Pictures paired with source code
▶
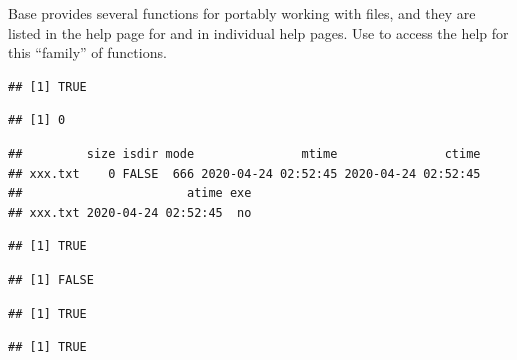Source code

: \documentclass[krantz2]{krantz}\usepackage{knitr}
\begin{document}
Base \Rlang provides several functions for portably working with files, and they are listed in the help page for  and in individual help pages. Use  to access the help for this ``family'' of functions.

\begin{knitrout}\footnotesize
{}\color{fgcolor}\begin{kframe}
\begin{alltt}
 \hlstd{(}\hlopt{!}\hlstd{(}\hlstd{)) \{}
  \hlstd{(}\hlstd{)}
\hlstd{\}}
\end{alltt}
\begin{verbatim}
## [1] TRUE
\end{verbatim}
\begin{alltt}
\hlstd{(}\hlstd{)}
\end{alltt}
\begin{verbatim}
## [1] 0
\end{verbatim}
\begin{alltt}
\hlstd{(}\hlstd{)}
\end{alltt}
\begin{verbatim}
##         size isdir mode               mtime               ctime
## xxx.txt    0 FALSE  666 2020-04-24 02:52:45 2020-04-24 02:52:45
##                       atime exe
## xxx.txt 2020-04-24 02:52:45  no
\end{verbatim}
\begin{alltt}
\hlstd{(}\hlstd{,} \hlstd{)}
\end{alltt}
\begin{verbatim}
## [1] TRUE
\end{verbatim}
\begin{alltt}
\hlstd{(}\hlstd{)}
\end{alltt}
\begin{verbatim}
## [1] FALSE
\end{verbatim}
\begin{alltt}
\hlstd{(}\hlstd{)}
\end{alltt}
\begin{verbatim}
## [1] TRUE
\end{verbatim}
\begin{alltt}
\hlstd{(}\hlstd{)}
\end{alltt}
\begin{verbatim}
## [1] TRUE
\end{verbatim}
\end{kframe}
\end{knitrout}
\end{document}
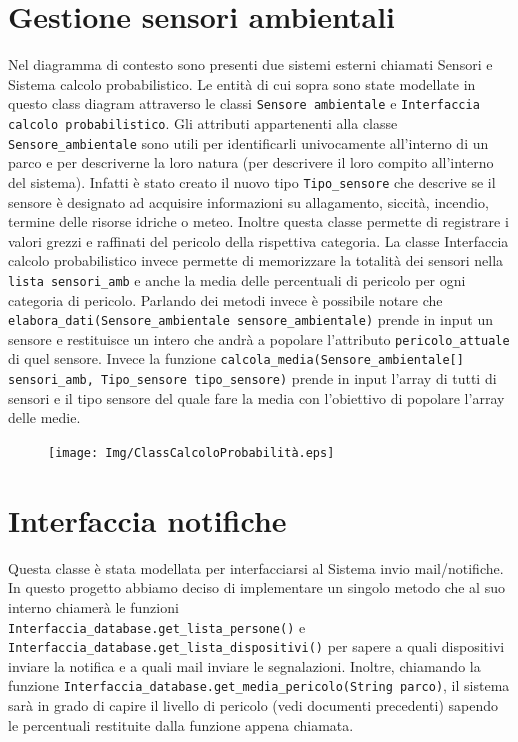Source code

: \section{Gestione sensori ambientali}
Nel diagramma di contesto sono presenti due sistemi esterni chiamati Sensori e Sistema calcolo probabilistico.
Le entità di cui sopra sono state modellate in questo class diagram attraverso le classi \texttt{Sensore ambientale} e \texttt{Interfaccia calcolo probabilistico}.
Gli attributi appartenenti alla classe \texttt{Sensore\_ambientale} sono utili per identificarli univocamente all'interno di un parco e per descriverne la loro natura (per descrivere il loro compito all'interno del sistema). Infatti è stato creato il nuovo tipo \texttt{Tipo\_sensore} che descrive se il sensore è designato ad acquisire informazioni su allagamento, siccità, incendio, termine delle risorse idriche o meteo. Inoltre questa classe permette di registrare i valori grezzi e raffinati del pericolo della rispettiva categoria.
La classe Interfaccia calcolo probabilistico invece permette di memorizzare la totalità dei sensori nella \texttt{lista sensori\_amb} e anche la media delle percentuali di pericolo per ogni categoria di pericolo. Parlando dei metodi invece è possibile notare che \texttt{elabora\_dati(Sensore\_ambientale sensore\_ambientale)} prende in input un sensore e restituisce un intero che andrà a popolare l'attributo \texttt{pericolo\_attuale} di quel sensore. Invece la funzione \texttt{calcola\_media(Sensore\_ambientale[] sensori\_amb, Tipo\_sensore tipo\_sensore)} prende in input l'array di tutti di sensori e il tipo sensore del quale fare la media con l'obiettivo di popolare l'array delle medie.

\begin{figure}[ht]
    \centering
    \texttt{[image: Img/ClassCalcoloProbabilità.eps]}
\end{figure}


\section{Interfaccia notifiche}
Questa classe è stata modellata per interfacciarsi al Sistema invio mail/notifiche. In questo progetto abbiamo deciso di implementare un singolo metodo che al suo interno chiamerà le funzioni \\ \texttt{Interfaccia\_database.get\_lista\_persone()} e \texttt{Interfaccia\_database.get\_lista\_dispositivi()} per sapere a quali dispositivi inviare la notifica e a quali mail inviare le segnalazioni. Inoltre, chiamando la funzione \texttt{Interfaccia\_database.get\_media\_pericolo(String parco)}, il sistema sarà in grado di capire il livello di pericolo (vedi documenti precedenti) sapendo le percentuali restituite dalla funzione appena chiamata.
◀
### [What the exercise asks]
Set down the records above exactly, leaving out pictures.

### [Exercise result]
Source code

: \documentclass[krantz2]{krantz}\usepackage{knitr}
\begin{document}
Base \Rlang provides several functions for portably working with files, and they are listed in the help page for  and in individual help pages. Use  to access the help for this ``family'' of functions.

\begin{knitrout}\footnotesize
{}\color{fgcolor}\begin{kframe}
\begin{alltt}
 \hlstd{(}\hlopt{!}\hlstd{(}\hlstd{)) \{}
  \hlstd{(}\hlstd{)}
\hlstd{\}}
\end{alltt}
\begin{verbatim}
## [1] TRUE
\end{verbatim}
\begin{alltt}
\hlstd{(}\hlstd{)}
\end{alltt}
\begin{verbatim}
## [1] 0
\end{verbatim}
\begin{alltt}
\hlstd{(}\hlstd{)}
\end{alltt}
\begin{verbatim}
##         size isdir mode               mtime               ctime
## xxx.txt    0 FALSE  666 2020-04-24 02:52:45 2020-04-24 02:52:45
##                       atime exe
## xxx.txt 2020-04-24 02:52:45  no
\end{verbatim}
\begin{alltt}
\hlstd{(}\hlstd{,} \hlstd{)}
\end{alltt}
\begin{verbatim}
## [1] TRUE
\end{verbatim}
\begin{alltt}
\hlstd{(}\hlstd{)}
\end{alltt}
\begin{verbatim}
## [1] FALSE
\end{verbatim}
\begin{alltt}
\hlstd{(}\hlstd{)}
\end{alltt}
\begin{verbatim}
## [1] TRUE
\end{verbatim}
\begin{alltt}
\hlstd{(}\hlstd{)}
\end{alltt}
\begin{verbatim}
## [1] TRUE
\end{verbatim}
\end{kframe}
\end{knitrout}
\end{document}
Source code

: \section{Gestione sensori ambientali}
Nel diagramma di contesto sono presenti due sistemi esterni chiamati Sensori e Sistema calcolo probabilistico.
Le entità di cui sopra sono state modellate in questo class diagram attraverso le classi \texttt{Sensore ambientale} e \texttt{Interfaccia calcolo probabilistico}.
Gli attributi appartenenti alla classe \texttt{Sensore\_ambientale} sono utili per identificarli univocamente all'interno di un parco e per descriverne la loro natura (per descrivere il loro compito all'interno del sistema). Infatti è stato creato il nuovo tipo \texttt{Tipo\_sensore} che descrive se il sensore è designato ad acquisire informazioni su allagamento, siccità, incendio, termine delle risorse idriche o meteo. Inoltre questa classe permette di registrare i valori grezzi e raffinati del pericolo della rispettiva categoria.
La classe Interfaccia calcolo probabilistico invece permette di memorizzare la totalità dei sensori nella \texttt{lista sensori\_amb} e anche la media delle percentuali di pericolo per ogni categoria di pericolo. Parlando dei metodi invece è possibile notare che \texttt{elabora\_dati(Sensore\_ambientale sensore\_ambientale)} prende in input un sensore e restituisce un intero che andrà a popolare l'attributo \texttt{pericolo\_attuale} di quel sensore. Invece la funzione \texttt{calcola\_media(Sensore\_ambientale[] sensori\_amb, Tipo\_sensore tipo\_sensore)} prende in input l'array di tutti di sensori e il tipo sensore del quale fare la media con l'obiettivo di popolare l'array delle medie.

\begin{figure}[ht]
    \centering
    \texttt{[image: Img/ClassCalcoloProbabilità.eps]}
\end{figure}


\section{Interfaccia notifiche}
Questa classe è stata modellata per interfacciarsi al Sistema invio mail/notifiche. In questo progetto abbiamo deciso di implementare un singolo metodo che al suo interno chiamerà le funzioni \\ \texttt{Interfaccia\_database.get\_lista\_persone()} e \texttt{Interfaccia\_database.get\_lista\_dispositivi()} per sapere a quali dispositivi inviare la notifica e a quali mail inviare le segnalazioni. Inoltre, chiamando la funzione \texttt{Interfaccia\_database.get\_media\_pericolo(String parco)}, il sistema sarà in grado di capire il livello di pericolo (vedi documenti precedenti) sapendo le percentuali restituite dalla funzione appena chiamata.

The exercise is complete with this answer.